The Center for Convivial Research and Autonomy (CCRA), a transterritorial research collective, in collaboration with the Global Latinidades Center at the University of California, Santa Barbara, (UCSB); Academy of Media Arts, Cologne, (KHM); New York University (NYU); and Universidad de la Tierra, Oaxaca, Mexico will convene an autonomous summer learning space, or ateneo, to be held virtually (via Zoom) and in person in Oaxaca. This unique convergence brings together researchers, public intellectuals, and grassroots activists for reflection and action engaging critical issues associated with what the Zapatistas theorize as the 4th World War, understood as a longstanding counterinsurgency, ongoing war against subsistence practices and knowledges, and imposed forgetting and oblivion. Specifically, we want to collectively share experiences and insights pursuant to effective theories and practices that challenge elements of the 4th World War that include, for example, counterinsurgency, militarized policing and border enforcement, the international carceral state and other forms of informalized gendered violence while also engaging the co-construction of autonomous, convivial alternatives to the endemic violences of late racial patriarchal capitalism.

The Global Latinidades Center Completes Pilot AfroLatinidades Institute in Summer 2022!

The UCSB AfroLatinidades Institute is a multifaceted component of the Global Latinidades Center that participates in the recovery and analysis of the African roots of Latinx history, culture, and identity. The Global Latinidades Center has assembled a team of researchers, educators, students, and community people in pursuit of a broad-based vision to further globalize the field of Latinx Studies, which necessarily involves a recentering of African lineages as part of this initiative. The AfroLatinidades Institute is thus central to the Global Latinidades Center.

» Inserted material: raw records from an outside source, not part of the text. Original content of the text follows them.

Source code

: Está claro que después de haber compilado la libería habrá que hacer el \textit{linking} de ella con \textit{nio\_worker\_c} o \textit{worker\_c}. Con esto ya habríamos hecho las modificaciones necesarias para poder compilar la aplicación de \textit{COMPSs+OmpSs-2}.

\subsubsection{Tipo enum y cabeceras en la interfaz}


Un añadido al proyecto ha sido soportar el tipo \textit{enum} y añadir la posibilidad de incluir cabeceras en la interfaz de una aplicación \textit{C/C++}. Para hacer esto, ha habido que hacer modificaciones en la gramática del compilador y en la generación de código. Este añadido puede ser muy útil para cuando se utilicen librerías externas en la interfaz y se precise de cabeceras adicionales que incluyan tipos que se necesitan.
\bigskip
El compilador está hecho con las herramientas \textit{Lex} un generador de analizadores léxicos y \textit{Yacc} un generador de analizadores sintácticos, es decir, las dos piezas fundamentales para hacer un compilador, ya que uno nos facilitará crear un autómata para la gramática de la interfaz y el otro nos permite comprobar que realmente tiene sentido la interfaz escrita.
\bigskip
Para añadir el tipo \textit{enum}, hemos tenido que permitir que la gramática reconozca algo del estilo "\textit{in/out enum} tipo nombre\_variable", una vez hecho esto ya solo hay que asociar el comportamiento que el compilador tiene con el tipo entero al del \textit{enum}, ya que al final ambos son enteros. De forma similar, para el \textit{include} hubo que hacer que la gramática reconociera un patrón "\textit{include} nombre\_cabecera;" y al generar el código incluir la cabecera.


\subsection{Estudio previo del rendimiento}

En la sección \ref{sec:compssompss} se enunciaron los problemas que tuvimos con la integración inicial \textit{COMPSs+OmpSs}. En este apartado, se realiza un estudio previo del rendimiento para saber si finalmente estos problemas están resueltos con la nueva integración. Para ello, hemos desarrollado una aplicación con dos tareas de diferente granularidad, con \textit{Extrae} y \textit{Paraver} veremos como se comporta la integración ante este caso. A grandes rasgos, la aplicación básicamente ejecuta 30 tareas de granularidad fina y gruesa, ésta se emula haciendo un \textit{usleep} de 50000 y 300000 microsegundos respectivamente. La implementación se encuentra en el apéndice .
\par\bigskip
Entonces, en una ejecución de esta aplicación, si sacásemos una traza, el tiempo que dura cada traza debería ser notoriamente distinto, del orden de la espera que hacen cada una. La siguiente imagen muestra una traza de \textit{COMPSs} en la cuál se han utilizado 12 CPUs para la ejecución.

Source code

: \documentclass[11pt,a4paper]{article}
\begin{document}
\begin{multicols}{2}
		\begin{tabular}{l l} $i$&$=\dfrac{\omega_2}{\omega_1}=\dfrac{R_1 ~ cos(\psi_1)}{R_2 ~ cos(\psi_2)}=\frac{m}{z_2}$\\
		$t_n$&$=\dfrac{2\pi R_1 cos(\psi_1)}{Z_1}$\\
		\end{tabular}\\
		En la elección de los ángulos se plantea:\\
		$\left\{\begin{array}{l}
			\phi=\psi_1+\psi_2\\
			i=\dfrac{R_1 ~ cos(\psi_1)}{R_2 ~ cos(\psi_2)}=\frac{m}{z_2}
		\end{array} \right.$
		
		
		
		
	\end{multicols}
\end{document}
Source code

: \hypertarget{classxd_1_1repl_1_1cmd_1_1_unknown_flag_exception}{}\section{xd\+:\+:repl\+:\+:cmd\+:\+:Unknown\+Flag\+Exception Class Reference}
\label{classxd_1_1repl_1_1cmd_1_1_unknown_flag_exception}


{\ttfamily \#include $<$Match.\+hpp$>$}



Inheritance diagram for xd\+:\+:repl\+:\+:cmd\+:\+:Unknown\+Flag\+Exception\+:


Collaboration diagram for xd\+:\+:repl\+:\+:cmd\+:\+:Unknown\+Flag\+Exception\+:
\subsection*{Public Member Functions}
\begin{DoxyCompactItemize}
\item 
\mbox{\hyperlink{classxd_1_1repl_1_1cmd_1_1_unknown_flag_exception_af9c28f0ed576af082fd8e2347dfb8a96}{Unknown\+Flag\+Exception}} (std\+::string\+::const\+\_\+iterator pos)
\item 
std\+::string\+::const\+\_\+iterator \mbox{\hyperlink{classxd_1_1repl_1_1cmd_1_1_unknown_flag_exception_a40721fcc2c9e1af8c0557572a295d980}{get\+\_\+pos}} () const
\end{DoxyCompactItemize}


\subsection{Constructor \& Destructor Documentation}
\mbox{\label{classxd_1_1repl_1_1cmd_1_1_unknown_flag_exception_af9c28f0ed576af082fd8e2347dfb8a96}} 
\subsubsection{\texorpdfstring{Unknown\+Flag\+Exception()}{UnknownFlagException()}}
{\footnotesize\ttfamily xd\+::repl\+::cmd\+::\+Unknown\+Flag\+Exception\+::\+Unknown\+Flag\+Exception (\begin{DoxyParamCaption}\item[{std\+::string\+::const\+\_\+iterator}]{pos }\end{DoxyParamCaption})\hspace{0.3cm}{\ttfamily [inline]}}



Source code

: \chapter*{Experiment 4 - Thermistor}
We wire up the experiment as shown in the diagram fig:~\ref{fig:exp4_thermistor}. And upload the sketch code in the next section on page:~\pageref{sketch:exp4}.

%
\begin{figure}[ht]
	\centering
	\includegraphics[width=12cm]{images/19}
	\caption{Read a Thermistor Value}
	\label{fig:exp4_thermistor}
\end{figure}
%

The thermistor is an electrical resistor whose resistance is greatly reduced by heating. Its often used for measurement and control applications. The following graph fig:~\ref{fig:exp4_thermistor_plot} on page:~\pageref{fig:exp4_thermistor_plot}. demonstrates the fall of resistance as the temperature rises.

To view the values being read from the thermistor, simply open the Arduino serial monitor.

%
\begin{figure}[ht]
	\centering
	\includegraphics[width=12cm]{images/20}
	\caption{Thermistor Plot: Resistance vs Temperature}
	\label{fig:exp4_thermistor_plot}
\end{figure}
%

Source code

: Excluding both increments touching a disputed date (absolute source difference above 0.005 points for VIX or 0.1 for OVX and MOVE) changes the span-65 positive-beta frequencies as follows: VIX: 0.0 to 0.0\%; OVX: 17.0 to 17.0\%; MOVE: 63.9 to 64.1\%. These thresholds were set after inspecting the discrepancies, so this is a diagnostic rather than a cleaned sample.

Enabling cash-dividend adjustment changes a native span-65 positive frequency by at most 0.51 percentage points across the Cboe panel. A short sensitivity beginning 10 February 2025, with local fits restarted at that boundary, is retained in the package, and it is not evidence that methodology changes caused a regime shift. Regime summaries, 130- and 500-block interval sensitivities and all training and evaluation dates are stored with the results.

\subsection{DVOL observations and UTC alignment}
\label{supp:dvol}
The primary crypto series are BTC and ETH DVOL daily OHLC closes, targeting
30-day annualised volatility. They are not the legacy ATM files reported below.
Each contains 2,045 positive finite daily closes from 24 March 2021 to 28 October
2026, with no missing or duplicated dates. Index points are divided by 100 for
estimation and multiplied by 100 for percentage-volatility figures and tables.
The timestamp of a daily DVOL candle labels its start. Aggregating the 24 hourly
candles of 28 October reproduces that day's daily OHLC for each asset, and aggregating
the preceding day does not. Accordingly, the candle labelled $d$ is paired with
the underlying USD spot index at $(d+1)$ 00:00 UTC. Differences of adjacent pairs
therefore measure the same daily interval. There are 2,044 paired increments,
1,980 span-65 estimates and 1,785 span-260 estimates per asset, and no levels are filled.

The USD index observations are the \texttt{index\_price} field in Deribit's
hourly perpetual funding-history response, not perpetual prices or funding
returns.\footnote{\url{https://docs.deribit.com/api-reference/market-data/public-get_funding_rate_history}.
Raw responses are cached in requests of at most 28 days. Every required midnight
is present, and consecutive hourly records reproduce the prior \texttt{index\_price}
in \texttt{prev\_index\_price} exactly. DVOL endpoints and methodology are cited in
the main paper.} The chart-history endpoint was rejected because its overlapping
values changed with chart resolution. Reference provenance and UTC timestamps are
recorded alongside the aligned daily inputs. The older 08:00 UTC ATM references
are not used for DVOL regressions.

Outlaw(ed) Intellectuals: Critiquing Structures of Power from Within

This two-day conference was organized by formerly incarcerated graduate and undergraduate students at UC Santa Barbara whose areas of studies range from literature to sociology and school psychology, and all intersect with the field of critical prison studies. The purpose of this conference was to bring formerly incarcerated scholars and abolitionist intellectuals from around the country to gain an understanding of the different strategies that scholar activists employ for conducting solidarity work in different geo-political contexts. Our presenters included UW Tacoma Psychology Professor Christopher Beasley, NYU PhD candidate of history Michelle Jones, Santa Barbara Youth Counselor Ishmael Huerta, community organizer and Homies Unidos Program Director Alex Sanchez, Cabrillo College Sociology Professor Sadie Reynolds, and UC Berkeley PhD candidate of Education Davíd Maldonado. Our keynote speaker was Williams College Africana Studies Professor Joy James who spoke on the politics of abolition and prison work in the academy and how we navigate the matrix of reformist discourse while maintaining a revolutionary praxis. See the schedule of activities for more information. See video of co-organizer Clint Terrell, UC Berkeley graduate and Doctoral Candidate in English at UCSB, discuss the rationale for the conference.

Critical Masculinities Colloquium: Reorientations & Futurities

The symposium is shaped by ongoing academic and public discussions on the issue of futurity, as exemplified by queer futurity, Afrofuturism, and Hillary Clinton’s resurfacing of the 1970s feminist phrase, “the future is female,” in her presidential campaign. The symposium seeks to foster an open discussion on even the possibility of a future for (critical) masculinities, especially given the toxicity of masculinity that the #metoo movement has exposed.